Charities get bigger, not stronger
3 June 2020 at 5:35 pm
A focus on revenue overlooks the reality that charities are often hamstrung when it comes to juggling their finances, writes David Knowles.
The way we think about charities is dead wrong. So said Dan Pallotta in his 2013 TED talk. But what was he talking about? He was talking about how we handicap charities financially then blame them for underperforming. He was explaining how we keep them on a starvation diet and how our false beliefs cruel their best efforts. And most of all, he was telling us that if we want charities to succeed, we have to understand how they work.
I was reminded of Pallotta’s much-watched talk when reading the ACNCs freshly-minted Australian Charities Report 2018, which headlined an increase in revenue earned across more than 48,000 Australian charities. This increase is a good thing of course – and one we are likely to look back on wistfully in a year or so – but we shouldn’t assume that an increase in revenue means a stronger charity sector. In fact, that would be a mistake.
It has to be said that an increase in charity revenue does not necessarily equate to an increase in strength. Indeed, a focus on revenue overlooks the reality that charities are often hamstrung when it comes to spending money.
Revenue is expected to be spent, pronto, and, unlike for-profit businesses, charities aren’t rewarded for being well capitalised. Holding revenue to strengthen a charity or using it for a different purpose is frowned upon. In addition, revenue often comes with very tight strings attached. Government funding, at 47 per cent of total sector revenue, is a good example of inflexible funding and funding that may not even cover the true cost of service delivery.
And while it’s true that some charities are lucky enough to have assets as well as income, often these assets produce no income themselves and can’t be accessed easily because they are essential for operations. To illustrate this point, the last Australian Bureau of Statistics report revealed 66 per cent of all non-profit assets were tied up in property, plant and equipment.
In short, there is a problem in the way we think about charity finances. And what is the root cause of this problem? The answer is what I will simply call ignorance. The sad fact is the vast majority of potential funders, partners and donors in Australia – and around the world – do not understand how charities operate. When assessing and comparing charities, they are drawn to simple concepts like revenue and expenditure, but it’s not that simple and ignorance blinds us to the reality of life in the charity sector. When people focus on the wrong things, they begin to believe charities either don’t deserve their money, don’t need their money or aren’t spending their money well, regardless of the truth.
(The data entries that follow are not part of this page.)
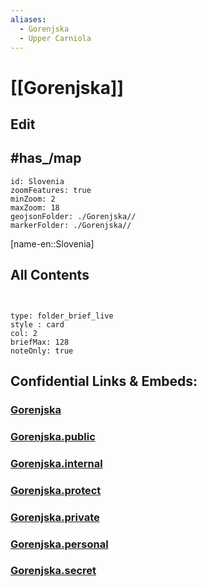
 ```yaml
---
aliases:
  - Gorenjska
  - Upper Carniola
---
```

# [[Gorenjska]] 

## Edit

## #has_/map 


```leaflet
id: Slovenia
zoomFeatures: true 
minZoom: 2 
maxZoom: 18
geojsonFolder: ./Gorenjska//
markerFolder: ./Gorenjska//
```

[name-en::Slovenia]
## All Contents

```folderv
```

```folderv
```

```ccard
type: folder_brief_live
style : card
col: 2
briefMax: 128
noteOnly: true
```


## Confidential Links & Embeds: 

### [Gorenjska](/_Standards/Earth/Continent/Europe/Europe~Central/Slovenia/Regions~Slovenia/Gorenjska.md) 

### [Gorenjska.public](/_public/Earth/Continent/Europe/Europe~Central/Slovenia/Regions~Slovenia/Gorenjska.public.md) 

### [Gorenjska.internal](/_internal/Earth/Continent/Europe/Europe~Central/Slovenia/Regions~Slovenia/Gorenjska.internal.md) 

### [Gorenjska.protect](/_protect/Earth/Continent/Europe/Europe~Central/Slovenia/Regions~Slovenia/Gorenjska.protect.md) 

### [Gorenjska.private](/_private/Earth/Continent/Europe/Europe~Central/Slovenia/Regions~Slovenia/Gorenjska.private.md) 

### [Gorenjska.personal](/_personal/Earth/Continent/Europe/Europe~Central/Slovenia/Regions~Slovenia/Gorenjska.personal.md) 

### [Gorenjska.secret](/_secret/Earth/Continent/Europe/Europe~Central/Slovenia/Regions~Slovenia/Gorenjska.secret.md)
Ignorance cripples the capacity of the charity sector in Australia.
By way of example, let’s say you run a soup kitchen and I give you $1,000. I don’t understand how to run a soup kitchen but I expect you to manage it without paying yourself. You know you need to train someone to serve meals, but I tell you you can only spend my $1,000 on soup. You already have plenty of soup, so now you can’t spend my money and you can’t serve soup. You hold my $1,000 for six months, until you need more soup and spend your time searching for someone who will pay for staff training. Before you can buy the soup, I post a complaint on your social media account. I have heard your soup kitchen sat on my money and withheld it from the needy. You then report that revenue has gone up by $1,000 and this shows up in your public accounts as unspent money. You are seen as financially better off, but bad at helping the needy. You would like to explain yourself, but you have a soup kitchen to run.
Why does all of this matter? Because a vibrant, robust charity sector is essential to Australia and its people. And not just socially, culturally and environmentally essential, but economically essential, given the sector’s contribution to GDP and the fact it employs 10 per cent of the Australian workforce.
The charity sector matters and charities are suffering in the wake of a global pandemic. Let us make sure they do not also suffer from a misconception that the charity sector was in rude health before it began.
Tackling misconceptions about the charity sector and its financial realities must be a team effort. If we want to unleash the sector’s full potential, major players must take responsibility for educating and enlightening donors, funders and partners and the general public. The education process begins with those whose opinions carry the most weight. At the federal level, the government can promote the importance of a new narrative via the National COVID-19 Coordination Commission’s newly-formed Charity, Philanthropy and Fundraising Advisory Group.
The ACNC can promote this narrative and reinforce it with comprehensive sector reporting. Educating may not seem like the work of a regulator, but it is surely consistent with the object of the ACNC Act to “maintain, protect and enhance public trust and confidence”. Major funders, corporate and private, can use their status to promote and share best practice, encourage their peers and educate the next generation of philanthropists. And finally charities themselves must play a part in this process.
As Dan Pallotta says, if charities are to thrive, they must reach potential supporters with honest and effective communication. 2020 is already a year to dispense with old ways and hit the reset button on how we do things. It must also be the year when Australian charities find the courage to explain their real needs with clarity and conviction.